About this exercise - The line with "In [[planes and" marks the first line to copy, and the line with "will occur suddenly" marks the last. Transcribe that stretch of the data below exactly, without pictures.

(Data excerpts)

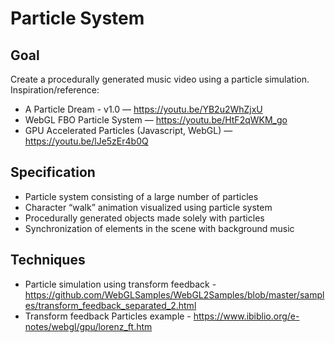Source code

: # Particle System

Goal
-----

Create a procedurally generated music video using a particle simulation.
Inspiration/reference:
- A Particle Dream - v1.0 — https://youtu.be/YB2u2WhZjxU
- WebGL FBO Particle System — https://youtu.be/HtF2qWKM_go
- GPU Accelerated Particles (Javascript, WebGL) — https://youtu.be/lJe5zEr4b0Q

Specification
--------------

- Particle system consisting of a large number of particles
- Character “walk” animation visualized using particle system
- Procedurally generated objects made solely with particles
- Synchronization of elements in the scene with background music

Techniques
-----------

- Particle simulation using transform feedback  - https://github.com/WebGLSamples/WebGL2Samples/blob/master/samples/transform_feedback_separated_2.html
- Transform feedback Particles example - https://www.ibiblio.org/e-notes/webgl/gpu/lorenz_ft.htm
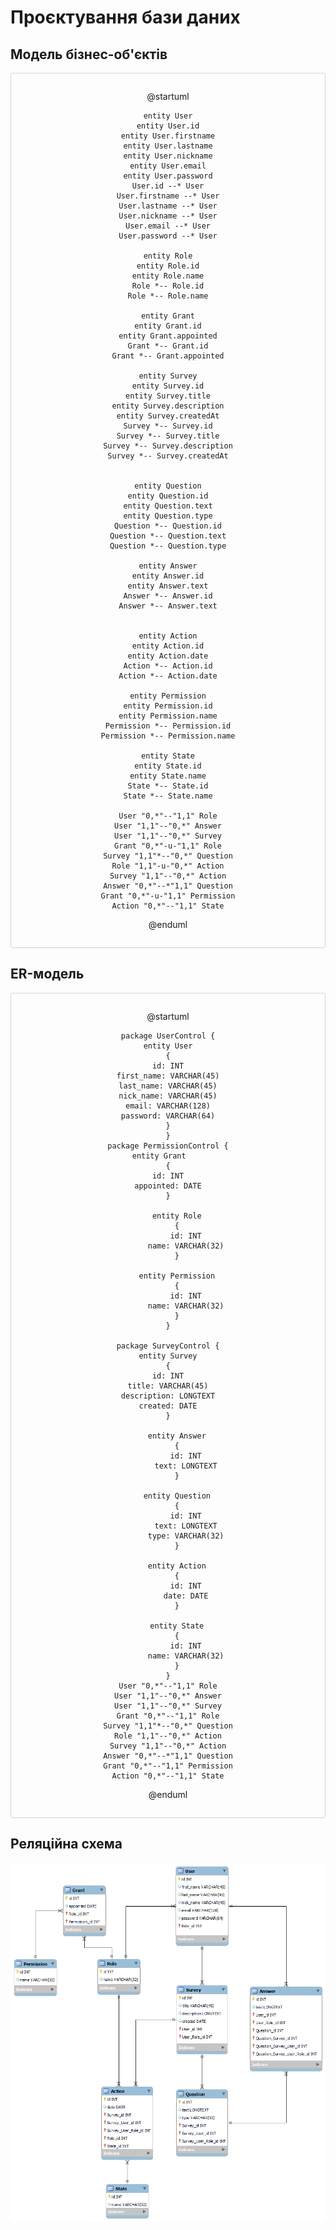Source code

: # Проєктування бази даних

## Mодель бізнес-об'єктів

<center style="
    border-radius:4px;
    border: 1px solid #cfd7e6;
    box-shadow: 0 1px 3px 0 rgba(89,105,129,.05), 0 1px 1px 0 rgba(0,0,0,.025);
    padding: 1em;">

@startuml

    entity User
    entity User.id
    entity User.firstname
    entity User.lastname
    entity User.nickname
    entity User.email
    entity User.password
    User.id --* User
    User.firstname --* User
    User.lastname --* User
    User.nickname --* User
    User.email --* User
    User.password --* User

    entity Role
    entity Role.id
    entity Role.name
    Role *-- Role.id
    Role *-- Role.name

    entity Grant
    entity Grant.id
    entity Grant.appointed
    Grant *-- Grant.id
    Grant *-- Grant.appointed

    entity Survey
    entity Survey.id
    entity Survey.title
    entity Survey.description
    entity Survey.createdAt
    Survey *-- Survey.id
    Survey *-- Survey.title
    Survey *-- Survey.description
    Survey *-- Survey.createdAt


    entity Question
    entity Question.id
    entity Question.text
    entity Question.type
    Question *-- Question.id
    Question *-- Question.text
    Question *-- Question.type

    entity Answer
    entity Answer.id
    entity Answer.text
    Answer *-- Answer.id
    Answer *-- Answer.text


    entity Action
    entity Action.id
    entity Action.date
    Action *-- Action.id
    Action *-- Action.date

    entity Permission
    entity Permission.id
    entity Permission.name
    Permission *-- Permission.id
    Permission *-- Permission.name

    entity State
    entity State.id
    entity State.name
    State *-- State.id
    State *-- State.name

    User "0,*"--"1,1" Role
    User "1,1"--"0,*" Answer
    User "1,1"--"0,*" Survey
    Grant "0,*"-u-"1,1" Role
    Survey "1,1"*--"0,*" Question
    Role "1,1"-u-"0,*" Action
    Survey "1,1"--"0,*" Action
    Answer "0,*"--*"1,1" Question
    Grant "0,*"-u-"1,1" Permission
    Action "0,*"--"1,1" State

@enduml

</center>

## ER-модель

<center style="
    border-radius:4px;
    border: 1px solid #cfd7e6;
    box-shadow: 0 1px 3px 0 rgba(89,105,129,.05), 0 1px 1px 0 rgba(0,0,0,.025);
    padding: 1em;">

@startuml

    package UserControl {
    entity User
    {
    id: INT
    first_name: VARCHAR(45)
    last_name: VARCHAR(45)
    nick_name: VARCHAR(45)
    email: VARCHAR(128)
    password: VARCHAR(64)
    }
    }
    package PermissionControl {
    entity Grant    
    {
    id: INT
    appointed: DATE
    }

        entity Role
        {
            id: INT
            name: VARCHAR(32)
        }

        entity Permission
        {
            id: INT
            name: VARCHAR(32)
        }
    }

    package SurveyControl {
    entity Survey
    {
    id: INT
    title: VARCHAR(45)
    description: LONGTEXT
    created: DATE
    }

        entity Answer
        {
            id: INT
            text: LONGTEXT
        }

        entity Question
        {
            id: INT
            text: LONGTEXT
            type: VARCHAR(32)
        }

        entity Action
        {
            id: INT
            date: DATE
        }

        entity State
        {
            id: INT
            name: VARCHAR(32)
        }
    }
    User "0,*"--"1,1" Role
    User "1,1"--"0,*" Answer
    User "1,1"--"0,*" Survey
    Grant "0,*"--"1,1" Role
    Survey "1,1"*--"0,*" Question
    Role "1,1"--"0,*" Action
    Survey "1,1"--"0,*" Action
    Answer "0,*"--*"1,1" Question
    Grant "0,*"--"1,1" Permission
    Action "0,*"--"1,1" State

@enduml

</center>

## Реляційна схема

![relation-diagram](./images/diagram.png)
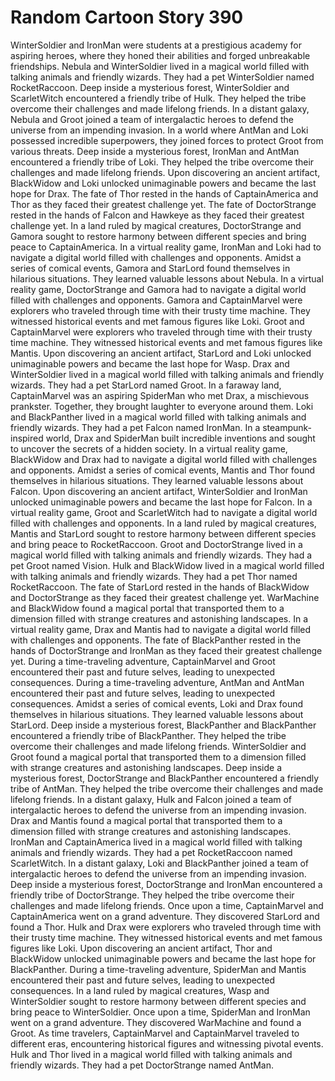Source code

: # Random Cartoon Story 390

WinterSoldier and IronMan were students at a prestigious academy for aspiring heroes, where they honed their abilities and forged unbreakable friendships.
Nebula and WinterSoldier lived in a magical world filled with talking animals and friendly wizards. They had a pet WinterSoldier named RocketRaccoon.
Deep inside a mysterious forest, WinterSoldier and ScarletWitch encountered a friendly tribe of Hulk. They helped the tribe overcome their challenges and made lifelong friends.
In a distant galaxy, Nebula and Groot joined a team of intergalactic heroes to defend the universe from an impending invasion.
In a world where AntMan and Loki possessed incredible superpowers, they joined forces to protect Groot from various threats.
Deep inside a mysterious forest, IronMan and AntMan encountered a friendly tribe of Loki. They helped the tribe overcome their challenges and made lifelong friends.
Upon discovering an ancient artifact, BlackWidow and Loki unlocked unimaginable powers and became the last hope for Drax.
The fate of Thor rested in the hands of CaptainAmerica and Thor as they faced their greatest challenge yet.
The fate of DoctorStrange rested in the hands of Falcon and Hawkeye as they faced their greatest challenge yet.
In a land ruled by magical creatures, DoctorStrange and Gamora sought to restore harmony between different species and bring peace to CaptainAmerica.
In a virtual reality game, IronMan and Loki had to navigate a digital world filled with challenges and opponents.
Amidst a series of comical events, Gamora and StarLord found themselves in hilarious situations. They learned valuable lessons about Nebula.
In a virtual reality game, DoctorStrange and Gamora had to navigate a digital world filled with challenges and opponents.
Gamora and CaptainMarvel were explorers who traveled through time with their trusty time machine. They witnessed historical events and met famous figures like Loki.
Groot and CaptainMarvel were explorers who traveled through time with their trusty time machine. They witnessed historical events and met famous figures like Mantis.
Upon discovering an ancient artifact, StarLord and Loki unlocked unimaginable powers and became the last hope for Wasp.
Drax and WinterSoldier lived in a magical world filled with talking animals and friendly wizards. They had a pet StarLord named Groot.
In a faraway land, CaptainMarvel was an aspiring SpiderMan who met Drax, a mischievous prankster. Together, they brought laughter to everyone around them.
Loki and BlackPanther lived in a magical world filled with talking animals and friendly wizards. They had a pet Falcon named IronMan.
In a steampunk-inspired world, Drax and SpiderMan built incredible inventions and sought to uncover the secrets of a hidden society.
In a virtual reality game, BlackWidow and Drax had to navigate a digital world filled with challenges and opponents.
Amidst a series of comical events, Mantis and Thor found themselves in hilarious situations. They learned valuable lessons about Falcon.
Upon discovering an ancient artifact, WinterSoldier and IronMan unlocked unimaginable powers and became the last hope for Falcon.
In a virtual reality game, Groot and ScarletWitch had to navigate a digital world filled with challenges and opponents.
In a land ruled by magical creatures, Mantis and StarLord sought to restore harmony between different species and bring peace to RocketRaccoon.
Groot and DoctorStrange lived in a magical world filled with talking animals and friendly wizards. They had a pet Groot named Vision.
Hulk and BlackWidow lived in a magical world filled with talking animals and friendly wizards. They had a pet Thor named RocketRaccoon.
The fate of StarLord rested in the hands of BlackWidow and DoctorStrange as they faced their greatest challenge yet.
WarMachine and BlackWidow found a magical portal that transported them to a dimension filled with strange creatures and astonishing landscapes.
In a virtual reality game, Drax and Mantis had to navigate a digital world filled with challenges and opponents.
The fate of BlackPanther rested in the hands of DoctorStrange and IronMan as they faced their greatest challenge yet.
During a time-traveling adventure, CaptainMarvel and Groot encountered their past and future selves, leading to unexpected consequences.
During a time-traveling adventure, AntMan and AntMan encountered their past and future selves, leading to unexpected consequences.
Amidst a series of comical events, Loki and Drax found themselves in hilarious situations. They learned valuable lessons about StarLord.
Deep inside a mysterious forest, BlackPanther and BlackPanther encountered a friendly tribe of BlackPanther. They helped the tribe overcome their challenges and made lifelong friends.
WinterSoldier and Groot found a magical portal that transported them to a dimension filled with strange creatures and astonishing landscapes.
Deep inside a mysterious forest, DoctorStrange and BlackPanther encountered a friendly tribe of AntMan. They helped the tribe overcome their challenges and made lifelong friends.
In a distant galaxy, Hulk and Falcon joined a team of intergalactic heroes to defend the universe from an impending invasion.
Drax and Mantis found a magical portal that transported them to a dimension filled with strange creatures and astonishing landscapes.
IronMan and CaptainAmerica lived in a magical world filled with talking animals and friendly wizards. They had a pet RocketRaccoon named ScarletWitch.
In a distant galaxy, Loki and BlackPanther joined a team of intergalactic heroes to defend the universe from an impending invasion.
Deep inside a mysterious forest, DoctorStrange and IronMan encountered a friendly tribe of DoctorStrange. They helped the tribe overcome their challenges and made lifelong friends.
Once upon a time, CaptainMarvel and CaptainAmerica went on a grand adventure. They discovered StarLord and found a Thor.
Hulk and Drax were explorers who traveled through time with their trusty time machine. They witnessed historical events and met famous figures like Loki.
Upon discovering an ancient artifact, Thor and BlackWidow unlocked unimaginable powers and became the last hope for BlackPanther.
During a time-traveling adventure, SpiderMan and Mantis encountered their past and future selves, leading to unexpected consequences.
In a land ruled by magical creatures, Wasp and WinterSoldier sought to restore harmony between different species and bring peace to WinterSoldier.
Once upon a time, SpiderMan and IronMan went on a grand adventure. They discovered WarMachine and found a Groot.
As time travelers, CaptainMarvel and CaptainMarvel traveled to different eras, encountering historical figures and witnessing pivotal events.
Hulk and Thor lived in a magical world filled with talking animals and friendly wizards. They had a pet DoctorStrange named AntMan.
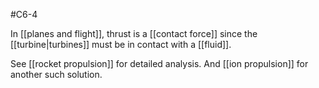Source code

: #C6-4 

In [[planes and flight]], thrust is a [[contact force]] since the [[turbine|turbines]] must be in contact with a [[fluid]]. 

See [[rocket propulsion]] for detailed analysis. And [[ion propulsion]] for another such solution.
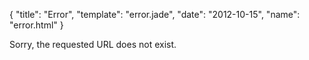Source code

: {
  "title": "Error",
  "template": "error.jade",
  "date": "2012-10-15",
  "name": "error.html"
}

Sorry, the requested URL does not exist.
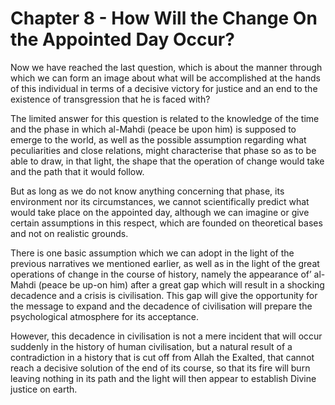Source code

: Chapter 8 - How Will the Change On the Appointed Day Occur?
===========================================================

Now we have reached the last question, which is about the manner
through which we can form an image about what will be accomplished at
the hands of this individual in terms of a decisive victory for justice
and an end to the existence of transgression that he is faced with?

The limited answer for this question is related to the knowledge of the
time and the phase in which al-Mahdi (peace be upon him) is supposed to
emerge to the world, as well as the possible assumption regarding what
peculiarities and close relations, might characterise that phase so as
to be able to draw, in that light, the shape that the operation of
change would take and the path that it would follow.

But as long as we do not know anything concerning that phase, its
environment nor its circumstances, we cannot scientifically predict what
would take place on the appointed day, although we can imagine or give
certain assumptions in this respect, which are founded on theoretical
bases and not on realistic grounds.

There is one basic assumption which we can adopt in the light of the
previous narratives we mentioned earlier, as well as in the light of the
great operations of change in the course of history, namely the
appearance of’ al-Mahdi (peace be up-on him) after a great gap which
will result in a shocking decadence and a crisis is civilisation. This
gap will give the opportunity for the message to expand and the
decadence of civilisation will prepare the psychological atmosphere for
its acceptance.

However, this decadence in civilisation is not a mere incident that
will occur suddenly in the history of human civilisation, but a natural
result of a contradiction in a history that is cut off from Allah the
Exalted, that cannot reach a decisive solution of the end of its course,
so that its fire will burn leaving nothing in its path and the light
will then appear to establish Divine justice on earth.


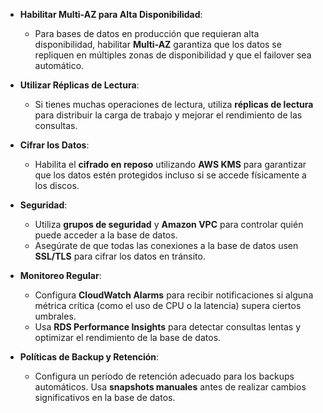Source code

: - **Habilitar Multi-AZ para Alta Disponibilidad**:
    
    - Para bases de datos en producción que requieran alta disponibilidad, habilitar **Multi-AZ** garantiza que los datos se repliquen en múltiples zonas de disponibilidad y que el failover sea automático.
- **Utilizar Réplicas de Lectura**:
    
    - Si tienes muchas operaciones de lectura, utiliza **réplicas de lectura** para distribuir la carga de trabajo y mejorar el rendimiento de las consultas.
- **Cifrar los Datos**:
    
    - Habilita el **cifrado en reposo** utilizando **AWS KMS** para garantizar que los datos estén protegidos incluso si se accede físicamente a los discos.
- **Seguridad**:
    
    - Utiliza **grupos de seguridad** y **Amazon VPC** para controlar quién puede acceder a la base de datos.
    - Asegúrate de que todas las conexiones a la base de datos usen **SSL/TLS** para cifrar los datos en tránsito.
- **Monitoreo Regular**:
    
    - Configura **CloudWatch Alarms** para recibir notificaciones si alguna métrica crítica (como el uso de CPU o la latencia) supera ciertos umbrales.
    - Usa **RDS Performance Insights** para detectar consultas lentas y optimizar el rendimiento de la base de datos.
- **Políticas de Backup y Retención**:
    
    - Configura un período de retención adecuado para los backups automáticos. Usa **snapshots manuales** antes de realizar cambios significativos en la base de datos.
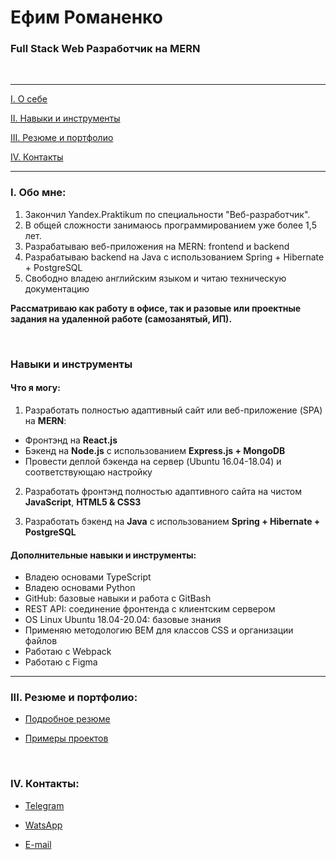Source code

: # Ефим Романенко #

### Full Stack Web Разработчик на MERN ###

<br/>

***

[I. О себе](#about)

[II. Навыки и инструменты](#skills)

[III. Резюме и портфолио](#cv)

[IV. Контакты](#contacts)

***

### <a name="about"></a> I. Обо мне: ###

1. Закончил Yandex.Praktikum по специальности "Веб-разработчик". 
2. В общей сложности занимаюсь программированием уже более 1,5 лет. 
3. Разрабатываю веб-приложения на MERN: frontend и backend
4. Разрабатываю backend на Java c использованием Spring + Hibernate + PostgreSQL
5. Свободно владею английским языком и читаю техническую документацию

**Рассматриваю как работу в офисе, так и разовые или проектные задания на удаленной работе (самозанятый, ИП).**

<br/>

### <a name="skills"></a> Навыки и инструменты ###

#### Что я могу: ####

1. Разработать полностью адаптивный сайт или веб-приложение (SPA) на **MERN**: 
- Фронтэнд на **React.js**
- Бэкенд на **Node.js** с использованием **Express.js + MongoDB**
- Провести деплой бэкенда на сервер (Ubuntu 16.04-18.04) и соответствующаю настройку

2. Разработать фронтэнд полностью адаптивного сайта на чистом **JavaScript**, **HTML5 & CSS3**

3. Разработать бэкенд на **Java** c использованием **Spring + Hibernate + PostgreSQL**

#### Дополнительные навыки и инструменты: ####

- Владею основами TypeScript
- Владею основами Python
- GitHub: базовые навыки и работа с GitBash
- REST API: соединение фронтенда с клиентским сервером
- OS Linux Ubuntu 18.04-20.04: базовые знания
- Применяю методологию BEM для классов CSS и организации файлов
- Работаю с Webpack
- Работаю с Figma

***

### <a name="cv"></a> III. Резюме и портфолио: ###

- [Подробное резюме](https://github.com/fmkrom/info/blob/main/ru/fmkrom_cv_ru.md)

- [Примеры проектов](https://github.com/fmkrom/info/blob/main/ru/fmkrom_portfolio_ru.md)

<br/>

### <a name="contacts"></a> IV. Контакты: ###

- [Telegram](https://t.me/bkenob)

- [WatsApp](https://api.whatsapp.com/send?phone=79891131568)

- [E-mail](mailto:dubitemus@gmail.com)

<br/>


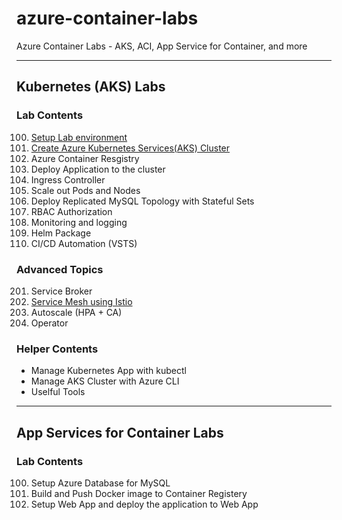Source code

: # azure-container-labs
Azure Container Labs - AKS, ACI, App Service for Container, and more 

---
## Kubernetes (AKS) Labs
### Lab Contents
100. [Setup Lab environment](labs/aks-100-setup-env.md)
101. [Create Azure Kubernetes Services(AKS) Cluster](labs/aks-101-create-aks-cluster.md)
102. Azure Container Resgistry
103. Deploy Application to the cluster
104. Ingress Controller
105. Scale out Pods and Nodes
106. Deploy Replicated MySQL Topology with Stateful Sets
107. RBAC Authorization
108. Monitoring and logging
109. Helm Package
110. CI/CD Automation (VSTS)

### Advanced Topics
201. Service Broker
202. [Service Mesh using Istio](labs/aks-202-istio-top.md)
203. Autoscale (HPA + CA)
204. Operator

### Helper Contents
- Manage Kubernetes App with kubectl
- Manage AKS Cluster with Azure CLI
- Uselful Tools

---
## App Services for Container Labs
### Lab Contents
100.   Setup Azure Database for MySQL
101.   Build and Push Docker image to Container Registery
102.   Setup Web App and deploy the application to Web App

Answer section -
In [[planes and flight]], thrust is a [[contact force]] since the [[turbine|turbines]] must be in contact with a [[fluid]]. 

See [[rocket propulsion]] for detailed analysis. And [[ion propulsion]] for another such solution.
Source code

: {
  "title": "Error",
  "template": "error.jade",
  "date": "2012-10-15",
  "name": "error.html"
}

Sorry, the requested URL does not exist.
Source code

: Chapter 8 - How Will the Change On the Appointed Day Occur?
===========================================================

Now we have reached the last question, which is about the manner
through which we can form an image about what will be accomplished at
the hands of this individual in terms of a decisive victory for justice
and an end to the existence of transgression that he is faced with?

The limited answer for this question is related to the knowledge of the
time and the phase in which al-Mahdi (peace be upon him) is supposed to
emerge to the world, as well as the possible assumption regarding what
peculiarities and close relations, might characterise that phase so as
to be able to draw, in that light, the shape that the operation of
change would take and the path that it would follow.

But as long as we do not know anything concerning that phase, its
environment nor its circumstances, we cannot scientifically predict what
would take place on the appointed day, although we can imagine or give
certain assumptions in this respect, which are founded on theoretical
bases and not on realistic grounds.

There is one basic assumption which we can adopt in the light of the
previous narratives we mentioned earlier, as well as in the light of the
great operations of change in the course of history, namely the
appearance of’ al-Mahdi (peace be up-on him) after a great gap which
will result in a shocking decadence and a crisis is civilisation. This
gap will give the opportunity for the message to expand and the
decadence of civilisation will prepare the psychological atmosphere for
its acceptance.

However, this decadence in civilisation is not a mere incident that
will occur suddenly in the history of human civilisation, but a natural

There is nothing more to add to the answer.